Le Sénégal double les peines de prison pour les homosexuels
Au Canada, l’homosexualité est tout à fait légale. Tu as le droit d’aimer qui tu veux. Mais encore aujourd’hui, ce n’est pas le cas partout dans le monde. Le Sénégal, un pays en Afrique, vient d’adopter une nouvelle loi qui punit sévèrement l’homosexualité. Là-bas, les membres de la communauté LGBTQ+ risquent de grosses amendes, et même la prison. Voici ce qui se passe.
Une loi plus sévère qu’avant
Au Sénégal, l’homosexualité est décrite comme un «acte contre nature». Être une femme et aimer une femme, ou être un homme et aimer un homme, c’était déjà interdit et punissable dans ce pays. Mais le 11 mars dernier, le gouvernement sénégalais a voté pour durcir ces punitions.
Désormais, une personne homosexuelle risque la prison pendant 5 à 10 ans. Cette personne pourrait aussi devoir payer une amende allant jusqu’à 25 000$.
Le président du Sénégal, Ousmane Sonko
C’est Ousmane Sonko, le premier ministre du Sénégal, qui a proposé cette loi. 135 députés ont voté pour, 3 ont choisi l’abstention, et aucun n’a voté contre.

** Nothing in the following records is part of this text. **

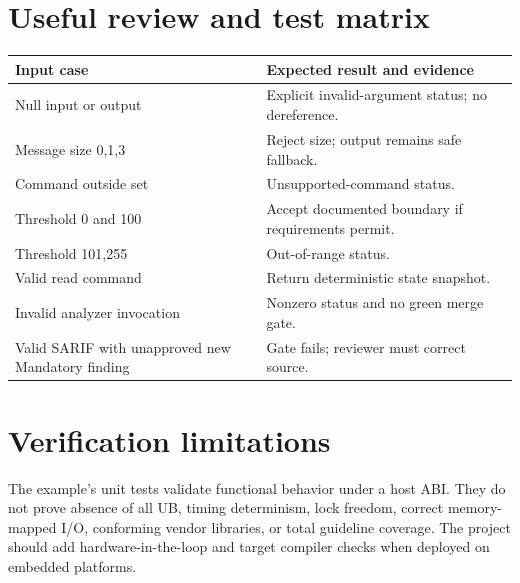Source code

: \documentclass[10pt,letterpaper]{article}
\begin{document}
\section{Useful review and test matrix}
\begin{tabularx}{\linewidth}{@{}>{\raggedright\arraybackslash}p{.23\linewidth}>{\raggedright\arraybackslash}X@{}}\toprule
Input case & Expected result and evidence\\\midrule
Null input or output & Explicit invalid-argument status; no dereference.\\
Message size 0,1,3 & Reject size; output remains safe fallback.\\
Command outside set & Unsupported-command status.\\
Threshold 0 and 100 & Accept documented boundary if requirements permit.\\
Threshold 101,255 & Out-of-range status.\\
Valid read command & Return deterministic state snapshot.\\
Invalid analyzer invocation & Nonzero status and no green merge gate.\\
Valid SARIF with unapproved new Mandatory finding & Gate fails; reviewer must correct source.\\\bottomrule\end{tabularx}
\section{Verification limitations}
The example's unit tests validate functional behavior under a host ABI. They do not prove absence of all UB, timing determinism, lock freedom, correct memory-mapped I/O, conforming vendor libraries, or total guideline coverage. The project should add hardware-in-the-loop and target compiler checks when deployed on embedded platforms.
\end{document}
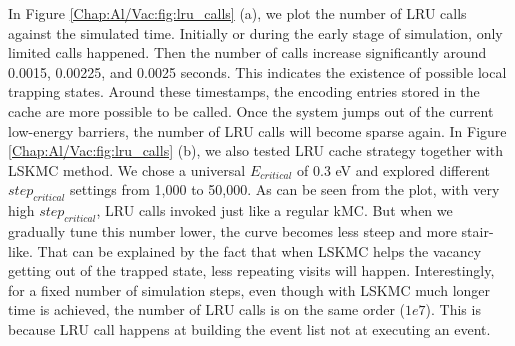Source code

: In Figure \ref{Chap:Al/Vac:fig:lru_calls} (a), we plot the number of \ac{LRU} calls against the simulated time. Initially or during the early stage of simulation, only limited calls happened. Then the number of calls increase significantly around 0.0015, 0.00225, and 0.0025 seconds. This indicates the existence of possible local trapping states. Around these timestamps, the encoding entries stored in the cache are more possible to be called. Once the system jumps out of the current low-energy barriers, the number of \ac{LRU} calls will become sparse again. In Figure \ref{Chap:Al/Vac:fig:lru_calls} (b), we also tested \ac{LRU} cache strategy together with \ac{LSKMC} method. We chose a universal $E_{critical}$ of $0.3$ eV and explored different $step_{critical}$ settings from 1,000 to 50,000. As can be seen from the plot, with very high $step_{critical}$, \ac{LRU} calls invoked just like a regular \ac{kMC}. But when we gradually tune this number lower, the curve becomes less steep and more stair-like. That can be explained by the fact that when \ac{LSKMC} helps the vacancy getting out of the trapped state, less repeating visits will happen. Interestingly, for a fixed number of simulation steps, even though with \ac{LSKMC} much longer time is achieved, the number of \ac{LRU} calls is on the same order ($1e7$). This is because \ac{LRU} call happens at building the event list not at executing an event.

Les autres cibles de la loi
Cette loi interdit aussi de soutenir, de financer et de faire la promotion de l’homosexualité. Qu’est-ce que ça veut dire? En fait, c’est le moyen, pour le gouvernement, de cibler les organismes qui défendent les droits de l’homme. Interdit, donc, d’aider la communauté LGBTQ+, sous peine de passer 3 à 7 ans en prison.
Cette loi met aussi en danger la liberté de la presse. Car est-ce que dénoncer cette nouvelle loi dans un texte, ou faire des reportages sur la communauté LBGTQ+, c’est «faire la promotion de l’homosexualité»? Les journalistes et les chroniqueurs pourraient se censurer pour éviter les problèmes.
Inquiétudes et fuite
Au Sénégal, cette loi fait très peur aux membres de la communauté LGBTQ+. Parce qu’en plus de risquer la prison, ils sont victimes de gestes violents de la part de la population. Un témoin anonyme a dit ceci à une journaliste de l’Agence France-Presse: «Les personnes se cachent beaucoup plus qu’avant».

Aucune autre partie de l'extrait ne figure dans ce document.